TEMPERATURA: 15°C
POGODA: świeci słońce
Po przejściu mostu (i zrobieniu masy zdjęć) pierwsze swoje kroki kierujemy do katedry Se. Stąd też ładnie widać panoramę Vila Nova de Gaia. Następnie zeszliśmy w dół w kierunku głównego placu, wstępując po drodze na stację kolejową Sao Bento. Jednak nie po to by kupić bilety, a podziwiać "azulejos", kafelki którymi wyłożona jest poczekalnia. Przepiękne.

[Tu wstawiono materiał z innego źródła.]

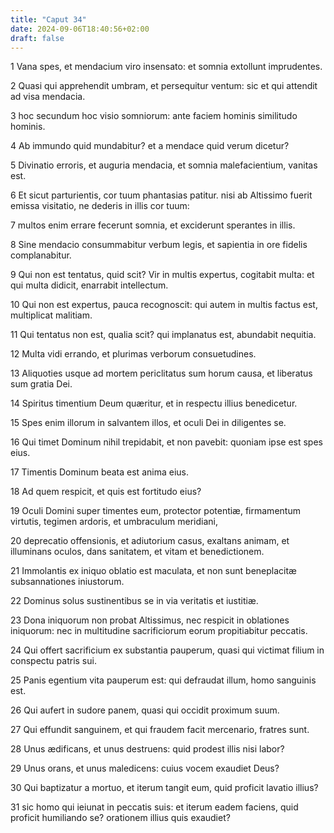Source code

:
 ```yaml
---
title: "Caput 34"
date: 2024-09-06T18:40:56+02:00
draft: false
---
```




1 Vana spes, et mendacium viro insensato: et somnia extollunt imprudentes.

2 Quasi qui apprehendit umbram, et persequitur ventum: sic et qui attendit ad visa mendacia.

3 hoc secundum hoc visio somniorum: ante faciem hominis similitudo hominis.

4 Ab immundo quid mundabitur? et a mendace quid verum dicetur?

5 Divinatio erroris, et auguria mendacia, et somnia malefacientium, vanitas est.

6 Et sicut parturientis, cor tuum phantasias patitur. nisi ab Altissimo fuerit emissa visitatio, ne dederis in illis cor tuum:

7 multos enim errare fecerunt somnia, et exciderunt sperantes in illis.

8 Sine mendacio consummabitur verbum legis, et sapientia in ore fidelis complanabitur.

9 Qui non est tentatus, quid scit? Vir in multis expertus, cogitabit multa: et qui multa didicit, enarrabit intellectum.

10 Qui non est expertus, pauca recognoscit: qui autem in multis factus est, multiplicat malitiam.

11 Qui tentatus non est, qualia scit? qui implanatus est, abundabit nequitia.

12 Multa vidi errando, et plurimas verborum consuetudines.

13 Aliquoties usque ad mortem periclitatus sum horum causa, et liberatus sum gratia Dei.

14 Spiritus timentium Deum quæritur, et in respectu illius benedicetur.

15 Spes enim illorum in salvantem illos, et oculi Dei in diligentes se.

16 Qui timet Dominum nihil trepidabit, et non pavebit: quoniam ipse est spes eius.

17 Timentis Dominum beata est anima eius.

18 Ad quem respicit, et quis est fortitudo eius?

19 Oculi Domini super timentes eum, protector potentiæ, firmamentum virtutis, tegimen ardoris, et umbraculum meridiani,

20 deprecatio offensionis, et adiutorium casus, exaltans animam, et illuminans oculos, dans sanitatem, et vitam et benedictionem.

21 Immolantis ex iniquo oblatio est maculata, et non sunt beneplacitæ subsannationes iniustorum.

22 Dominus solus sustinentibus se in via veritatis et iustitiæ.

23 Dona iniquorum non probat Altissimus, nec respicit in oblationes iniquorum: nec in multitudine sacrificiorum eorum propitiabitur peccatis.

24 Qui offert sacrificium ex substantia pauperum, quasi qui victimat filium in conspectu patris sui.

25 Panis egentium vita pauperum est: qui defraudat illum, homo sanguinis est.

26 Qui aufert in sudore panem, quasi qui occidit proximum suum.

27 Qui effundit sanguinem, et qui fraudem facit mercenario, fratres sunt.

28 Unus ædificans, et unus destruens: quid prodest illis nisi labor?

29 Unus orans, et unus maledicens: cuius vocem exaudiet Deus?

30 Qui baptizatur a mortuo, et iterum tangit eum, quid proficit lavatio illius?

31 sic homo qui ieiunat in peccatis suis: et iterum eadem faciens, quid proficit humiliando se? orationem illius quis exaudiet?


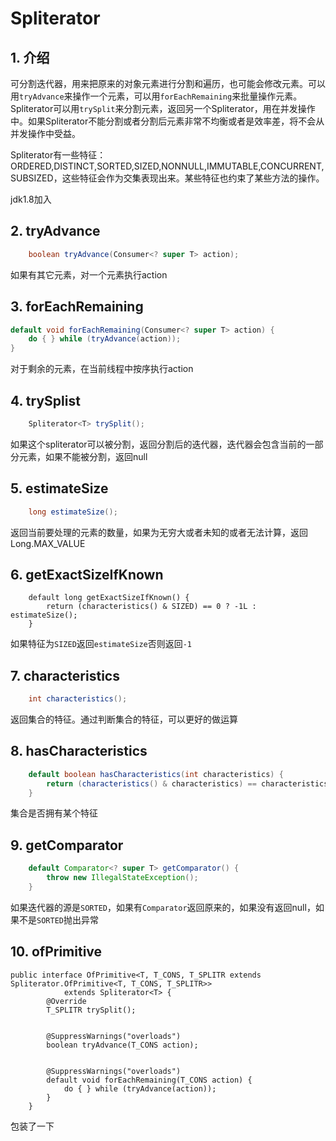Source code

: # Spliterator

## 1. 介绍

​       可分割迭代器，用来把原来的对象元素进行分割和遍历，也可能会修改元素。可以用`tryAdvance`来操作一个元素，可以用`forEachRemaining`来批量操作元素。Spliterator可以用`trySplit`来分割元素，返回另一个Spliterator，用在并发操作中。如果Spliterator不能分割或者分割后元素非常不均衡或者是效率差，将不会从并发操作中受益。

​	Spliterator有一些特征：ORDERED,DISTINCT,SORTED,SIZED,NONNULL,IMMUTABLE,CONCURRENT,SUBSIZED，这些特征会作为交集表现出来。某些特征也约束了某些方法的操作。

jdk1.8加入

## 2. tryAdvance

```java
    boolean tryAdvance(Consumer<? super T> action);
```

如果有其它元素，对一个元素执行action

## 3. forEachRemaining

```java
default void forEachRemaining(Consumer<? super T> action) {
    do { } while (tryAdvance(action));
}
```

对于剩余的元素，在当前线程中按序执行action

## 4. trySplist

```java
    Spliterator<T> trySplit();
```

如果这个spliterator可以被分割，返回分割后的迭代器，迭代器会包含当前的一部分元素，如果不能被分割，返回null

## 5. estimateSize

```java
    long estimateSize();
```

返回当前要处理的元素的数量，如果为无穷大或者未知的或者无法计算，返回Long.MAX_VALUE

## 6. getExactSizeIfKnown

```
    default long getExactSizeIfKnown() {
        return (characteristics() & SIZED) == 0 ? -1L : estimateSize();
    }
```

如果特征为`SIZED`返回`estimateSize`否则返回`-1`

## 7. characteristics

```java
    int characteristics();
```

返回集合的特征。通过判断集合的特征，可以更好的做运算

## 8. hasCharacteristics

```java
    default boolean hasCharacteristics(int characteristics) {
        return (characteristics() & characteristics) == characteristics;
    }
```

集合是否拥有某个特征

## 9. getComparator

```java
    default Comparator<? super T> getComparator() {
        throw new IllegalStateException();
    }
```

如果迭代器的源是`SORTED`，如果有`Comparator`返回原来的，如果没有返回null，如果不是`SORTED`抛出异常

## 10. ofPrimitive

```
public interface OfPrimitive<T, T_CONS, T_SPLITR extends Spliterator.OfPrimitive<T, T_CONS, T_SPLITR>>
            extends Spliterator<T> {
        @Override
        T_SPLITR trySplit();


        @SuppressWarnings("overloads")
        boolean tryAdvance(T_CONS action);


        @SuppressWarnings("overloads")
        default void forEachRemaining(T_CONS action) {
            do { } while (tryAdvance(action));
        }
    }
```

包装了一下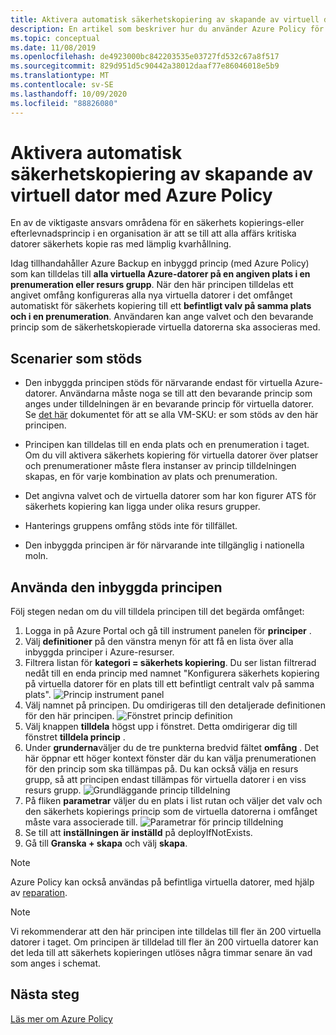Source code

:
 ```yaml
---
title: Aktivera automatisk säkerhetskopiering av skapande av virtuell dator med Azure Policy
description: En artikel som beskriver hur du använder Azure Policy för att automatiskt aktivera säkerhets kopiering för alla virtuella datorer som skapats inom ett angivet omfång
ms.topic: conceptual
ms.date: 11/08/2019
ms.openlocfilehash: de4923000bc842203535e03727fd532c67a8f517
ms.sourcegitcommit: 829d951d5c90442a38012daaf77e86046018e5b9
ms.translationtype: MT
ms.contentlocale: sv-SE
ms.lasthandoff: 10/09/2020
ms.locfileid: "88826080"
---
```

# <a name="auto-enable-backup-on-vm-creation-using-azure-policy"></a>Aktivera automatisk säkerhetskopiering av skapande av virtuell dator med Azure Policy

En av de viktigaste ansvars områdena för en säkerhets kopierings-eller efterlevnadsprincip i en organisation är att se till att alla affärs kritiska datorer säkerhets kopie ras med lämplig kvarhållning.

Idag tillhandahåller Azure Backup en inbyggd princip (med Azure Policy) som kan tilldelas till **alla virtuella Azure-datorer på en angiven plats i en prenumeration eller resurs grupp**. När den här principen tilldelas ett angivet omfång konfigureras alla nya virtuella datorer i det omfånget automatiskt för säkerhets kopiering till ett **befintligt valv på samma plats och i en prenumeration**. Användaren kan ange valvet och den bevarande princip som de säkerhetskopierade virtuella datorerna ska associeras med.

## <a name="supported-scenarios"></a>Scenarier som stöds

* Den inbyggda principen stöds för närvarande endast för virtuella Azure-datorer. Användarna måste noga se till att den bevarande princip som anges under tilldelningen är en bevarande princip för virtuella datorer. Se [det här](./backup-azure-policy-supported-skus.md) dokumentet för att se alla VM-SKU: er som stöds av den här principen.

* Principen kan tilldelas till en enda plats och en prenumeration i taget. Om du vill aktivera säkerhets kopiering för virtuella datorer över platser och prenumerationer måste flera instanser av princip tilldelningen skapas, en för varje kombination av plats och prenumeration.

* Det angivna valvet och de virtuella datorer som har kon figurer ATS för säkerhets kopiering kan ligga under olika resurs grupper.

* Hanterings gruppens omfång stöds inte för tillfället.

* Den inbyggda principen är för närvarande inte tillgänglig i nationella moln.

## <a name="using-the-built-in-policy"></a>Använda den inbyggda principen

Följ stegen nedan om du vill tilldela principen till det begärda omfånget:

1. Logga in på Azure Portal och gå till instrument panelen för **principer** .
1. Välj **definitioner** på den vänstra menyn för att få en lista över alla inbyggda principer i Azure-resurser.
1. Filtrera listan för **kategori = säkerhets kopiering**. Du ser listan filtrerad nedåt till en enda princip med namnet "Konfigurera säkerhets kopiering på virtuella datorer för en plats till ett befintligt centralt valv på samma plats".
![Princip instrument panel](./media/backup-azure-auto-enable-backup/policy-dashboard.png)
1. Välj namnet på principen. Du omdirigeras till den detaljerade definitionen för den här principen.
![Fönstret princip definition](./media/backup-azure-auto-enable-backup/policy-definition-blade.png)
1. Välj knappen **tilldela** högst upp i fönstret. Detta omdirigerar dig till fönstret **tilldela princip** .
1. Under **grunderna**väljer du de tre punkterna bredvid fältet **omfång** . Det här öppnar ett höger kontext fönster där du kan välja prenumerationen för den princip som ska tillämpas på. Du kan också välja en resurs grupp, så att principen endast tillämpas för virtuella datorer i en viss resurs grupp.
![Grundläggande princip tilldelning](./media/backup-azure-auto-enable-backup/policy-assignment-basics.png)
1. På fliken **parametrar** väljer du en plats i list rutan och väljer det valv och den säkerhets kopierings princip som de virtuella datorerna i omfånget måste vara associerade till.
![Parametrar för princip tilldelning](./media/backup-azure-auto-enable-backup/policy-assignment-parameters.png)
1. Se till att **inställningen är inställd** på deployIfNotExists.
1. Gå till **Granska + skapa** och välj **skapa**.

> [!NOTE]
>
> Azure Policy kan också användas på befintliga virtuella datorer, med hjälp av [reparation](../governance/policy/how-to/remediate-resources.md).

> [!NOTE]
>
> Vi rekommenderar att den här principen inte tilldelas till fler än 200 virtuella datorer i taget. Om principen är tilldelad till fler än 200 virtuella datorer kan det leda till att säkerhets kopieringen utlöses några timmar senare än vad som anges i schemat.

## <a name="next-steps"></a>Nästa steg

[Läs mer om Azure Policy](../governance/policy/overview.md)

Tuż za rogiem jest Praca da Libertade - główny plac miasta w górnej jego części. To tu mieści się ratusz oraz Monumento a Garrett. Po drodze także wstąpiliśmy do Maka na kawę. Rano sprawdzałem restauracje na obiad, jednak najlepszy jest spontan. Koło kościoła Igreja dos Clérigos, do którego można wejść za darmo znaleźliśmy knajpkę, gdzie jedli sami lokalsi. Znaczy to że jest smacznie. Do tego nie drogo, bo za danie dnia zapłaciliśmy niecałe 6.50€.
Po obiedzie rodzice chcieli sobie trochę posiedzieć na słońcu, dlatego krętymi uliczkami zeszliśmy na główny deptak Casi de Ribeira, gdzie przez godzinkę "piliśmy" kawę. Słońce tak mocno przygrzewało że nie chciało nam się iść.
Ok. 16 robi się już dosyć chłodno. Wracamy przez most w miejsce gdzie zostawiliśmy auto, jedziemy się przebrać do hotelu, a następnie ruszamy nad Ocean. Rodzice pierwszy raz widzą Atlantyk.